Well, I'm back from my long hiatus, and I've go a lot to show and tell you. Since the last time I blogged, I've been on 3 continents, in 4 countries, and taken 6 planes. It's been a very exhausting week, but it's been one of the best, and I have no regrets about any of it.

So, last Monday, I got to Peru and got introduced to my homestay family, and with ProPeru, the NGO we were working with in Urubamba. Living in a homestay was an interesting, new experience. The food was also... interesting. The language barrier wasn't as huge of an obstacle as I thought it would be, especially since one of my roommates spoke Spanish fluently. Claro, I couldn't speak a lick, but I was surprised at how much Spanish I was able to understand on my own.

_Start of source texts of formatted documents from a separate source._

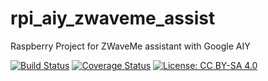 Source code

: # rpi_aiy_zwaveme_assist
Raspberry Project for ZWaveMe assistant with Google AIY

[![Build Status](https://travis-ci.org/pierreyvesbaloche/rpi_aiy_zwaveme_assist.svg?branch=master)](https://travis-ci.org/pierreyvesbaloche/rpi_aiy_zwaveme_assist)
[![Coverage Status](https://coveralls.io/repos/github/pierreyvesbaloche/rpi_aiy_zwaveme_assist/badge.svg?branch=master)](https://coveralls.io/github/pierreyvesbaloche/rpi_aiy_zwaveme_assist?branch=master)
[![License: CC BY-SA 4.0](https://img.shields.io/badge/License-CC%20BY--SA%204.0-lightgrey.svg)](https://creativecommons.org/licenses/by-sa/4.0/)
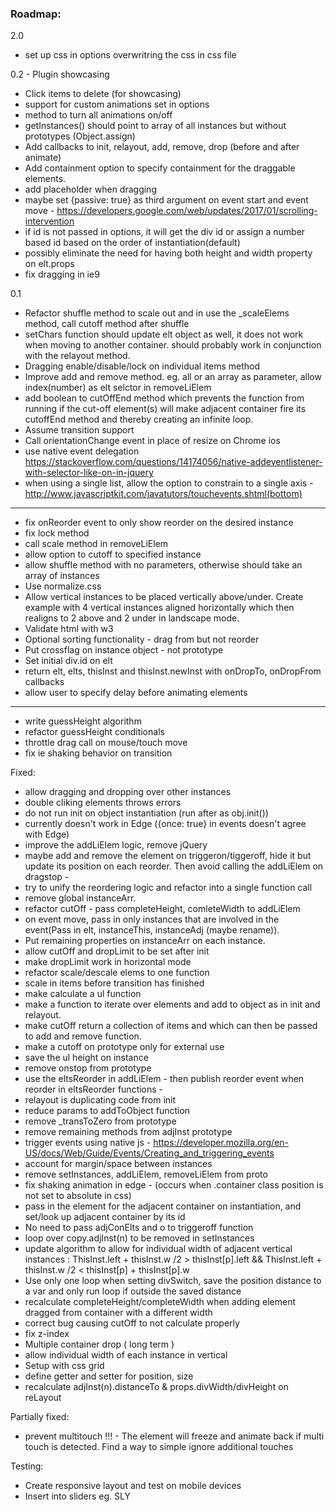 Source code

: ### Roadmap:

2.0
- set up css in options overwritring the css in css file

0.2 - Plugin showcasing
- Click items to delete (for showcasing)
- support for custom animations set in options
- method to turn all animations on/off
- getInstances() should point to array of all instances but without prototypes (Object.assign)
- Add callbacks to init, relayout, add, remove, drop (before and after animate)
- Add containment option to specify containment for the draggable elements.
- add placeholder when dragging
- maybe set {passive: true} as third argument on event start and event move - https://developers.google.com/web/updates/2017/01/scrolling-intervention
- if id is not passed in options, it will get the div id or assign a number based id based on the order of instantiation(default)
- possibly eliminate the need for having both height and width property on elt.props
- fix dragging in ie9

0.1
- Refactor shuffle method to scale out and in use the _scaleElems method, call cutoff method after shuffle
- setChars function should update elt object as well, it does not work when moving to another container. should probably work in conjunction with the relayout method.
- Dragging enable/disable/lock on individual items method
- Improve add and remove method. eg. all or an array as parameter, allow index(number) as elt selctor in removeLiElem
- add boolean to cutOffEnd method which prevents the function from running if the cut-off element(s) will make adjacent container fire its cutoffEnd method and thereby creating an infinite loop.
- Assume transition support
- Call orientationChange event in place of resize on Chrome ios
- use native event delegation https://stackoverflow.com/questions/14174056/native-addeventlistener-with-selector-like-on-in-jquery
- when using a single list, allow the option to constrain to a single axis - http://www.javascriptkit.com/javatutors/touchevents.shtml(bottom)
----------------------------------------------------------------------------------------------------------------------------
- fix onReorder event to only show reorder on the desired instance
- fix lock method
- call scale method in removeLiElem
- allow option to cutoff to specified instance
- allow shuffle method with no parameters, otherwise should take an array of instances
- Use normalize.css
- Allow vertical instances to be placed vertically above/under. Create example with 4 vertical instances aligned horizontally which then realigns to 2 above and 2 under in landscape mode.
- Validate html with w3
- Optional sorting functionality - drag from but not reorder
- Put crossflag on instance object - not prototype
- Set initial div.id on elt
- return elt, elts, thisInst and thisInst.newInst with onDropTo, onDropFrom callbacks
- allow user to specify delay before animating elements
-------------------------------------------------------------------------------------------------------------------------------
- write guessHeight algorithm
- refactor guessHeight conditionals
- throttle drag call on mouse/touch move
- fix ie shaking behavior on transition


Fixed:
- allow dragging and dropping over other instances 
- double cliking elements throws errors 
- do not run init on object instantiation (run after as obj.init())
- currently doesn't work in Edge  ({once: true} in events doesn't agree with Edge)
- improve the addLiElem logic, remove jQuery
- maybe add and remove the element on triggeron/tiggeroff, hide it but update its position on each reorder. Then avoid calling the addLiElem on dragstop - 
- try to unify the reordering logic and refactor into a single function call
- remove global instanceArr. 
- refactor cutOff - pass completeHeight, comleteWidth to addLiElem
- on event move, pass in only instances that are involved in the event(Pass in elt, instanceThis, instanceAdj (maybe rename)). 
- Put remaining properties on instanceArr on each instance. 
- allow cutOff and dropLimit to be set after init
- make dropLimit work in horizontal mode
- refactor scale/descale elems to one function 
- scale in items before transition has finished 
- make calculate a ul function
- make a function to iterate  over elements and add to object as in init and relayout.
- make cutOff return a collection of items and which can then be passed to add and remove function. 
- make a cutoff on prototype only for external use
- save the ul height on instance
- remove onstop from prototype
- use the eltsReorder in addLiElem - then publish reorder event when reorder in eltsReorder functions - 
- relayout is duplicating code from init
- reduce params to addToObject function 
- remove _transToZero from prototype
- remove remaining methods from adjInst prototype
- trigger events using native js - https://developer.mozilla.org/en-US/docs/Web/Guide/Events/Creating_and_triggering_events 
- account for margin/space  between instances
- remove setInstances, addLiElem, removeLiElem from proto 
- fix shaking animation in edge -  (occurs when .container class position is not set to absolute in css)
- pass in the element for the adjacent container on instantiation, and set/look up adjacent container by its id 
- No need to pass adjConElts and o to triggeroff function
- loop over copy.adjInst(n) to be removed in setInstances
- update algorithm to allow for individual width of adjacent vertical instances :
ThisInst.left + thisInst.w /2 > thisInst[p].left && ThisInst.left + thisInst.w /2 < thisInst[p] + thisInst[p].w
- Use only one loop when setting divSwitch, save the position distance to a var and only run loop if outside the saved distance
- recalculate completeHeight/completeWidth when adding element dragged from container with a different width
- correct bug causing cutOff to not calculate properly
- fix z-index
- Multiple container drop ( long term ) 
- allow individual width of each instance in vertical
- Setup with css grid
- define getter and setter for position, size
- recalculate adjInst(n).distanceTo & props.divWidth/divHeight on reLayout

Partially fixed:
- prevent multitouch !!! - The element will freeze and animate back if multi touch is detected. Find a way to simple ignore additional touches

Testing:
- Create responsive layout and test on mobile devices
- Insert into sliders eg. SLY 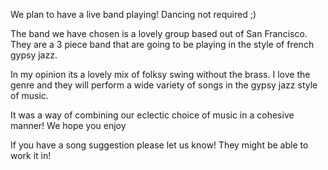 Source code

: We plan to have a live band playing! Dancing not required ;)

The band we have chosen is a lovely group based out of San Francisco. They are a 3 piece band that are going to be playing in the style of french gypsy jazz. 

In my opinion its a lovely mix of folksy swing without the brass. I love the genre and they will perform a wide variety of songs in the gypsy jazz style of music. 

It was a way of combining our eclectic choice of music in a cohesive manner! We hope you enjoy


If you have a song suggestion please let us know! They might be able to work it in! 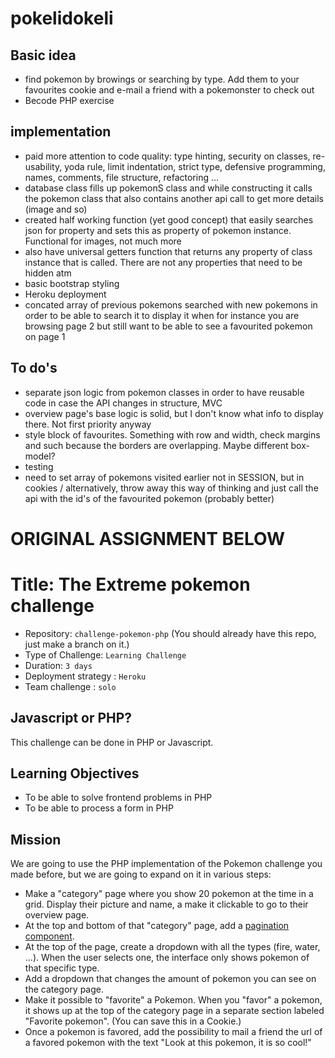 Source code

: # pokelidokeli

## Basic idea
- find pokemon by browings or searching by type. Add them to your favourites cookie and e-mail a friend with a pokemonster to check out
- Becode PHP exercise

## implementation
- paid more attention to code quality: type hinting, security on classes, re-usability, yoda rule, limit indentation, strict type, defensive programming, names, comments, file structure, refactoring ...
- database class fills up pokemonS class and while constructing it calls the pokemon class that also contains another api call to get more details (image and so)
- created half working function (yet good concept) that easily searches json for property and sets this as property of pokemon instance. Functional for images, not much more
- also have universal getters function that returns any property of class instance that is called. There are not any properties that need to be hidden atm
- basic bootstrap styling
- Heroku deployment
- concated array of previous pokemons searched with new pokemons in order to be able to search it to display it when for instance you are browsing page 2 but still want to be able to see a favourited pokemon on page 1

## To do's
- separate json logic from pokemon classes in order to have reusable code in case the API changes in structure, MVC
- overview page's base logic is solid, but I don't know what info to display there. Not first priority anyway
- style block of favourites. Something with row and width, check margins and such because the borders are overlapping. Maybe different box-model?
- testing
- need to set array of pokemons visited earlier not in SESSION, but in cookies / alternatively, throw away this way of thinking and just call the api with the id's of the favourited pokemon (probably better)

# ORIGINAL ASSIGNMENT BELOW

# Title: The Extreme pokemon challenge
- Repository: `challenge-pokemon-php` (You should already have this repo, just make a branch on it.)
- Type of Challenge: `Learning Challenge`
- Duration: `3 days`
- Deployment strategy : `Heroku`
- Team challenge : `solo`

## Javascript or PHP?
This challenge can be done in PHP or Javascript.

## Learning Objectives
- To be able to solve frontend problems in PHP
- To be able to process a form in PHP

## Mission
We are going to use the PHP implementation of the Pokemon challenge you made before, but we are going to expand on it in various steps:

- Make a "category" page where you show 20 pokemon at the time in a grid. Display their picture and name, a make it clickable to go to their overview page.
- At the top and bottom of that "category" page, add a [pagination component](https://getbootstrap.com/docs/4.0/components/pagination/).
- At the top of the page, create a dropdown with all the types (fire, water, ...). When the user selects one, the interface only shows pokemon of that specific type.
- Add a dropdown that changes the amount of pokemon you can see on the category page.
- Make it possible to "favorite" a Pokemon. When you "favor" a pokemon, it shows up at the top of the category page in a separate section labeled "Favorite pokemon". (You can save this in a Cookie.)
- Once a pokemon is favored, add the possibility to mail a friend the url of a favored pokemon with the text "Look at this pokemon, it is so cool!"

So what did I do in Peru, you may wonder? Well, for the first half of my trip, I stayed in the tiny town of Urubamba, which is where ProPeru has it's headquarters. Here's the play by play: Every morning, I would wake up to stomach pains, so many birds, the sun and the cold at 5:30 , deal with TD, then wake up my lazy roommates around 7, eat a traditional Peruvian breakfast, head over to ProPeru by 7:45, and then get to the work site in Chinchero around 9:00. Then, we worked from 9:00 to 5:00.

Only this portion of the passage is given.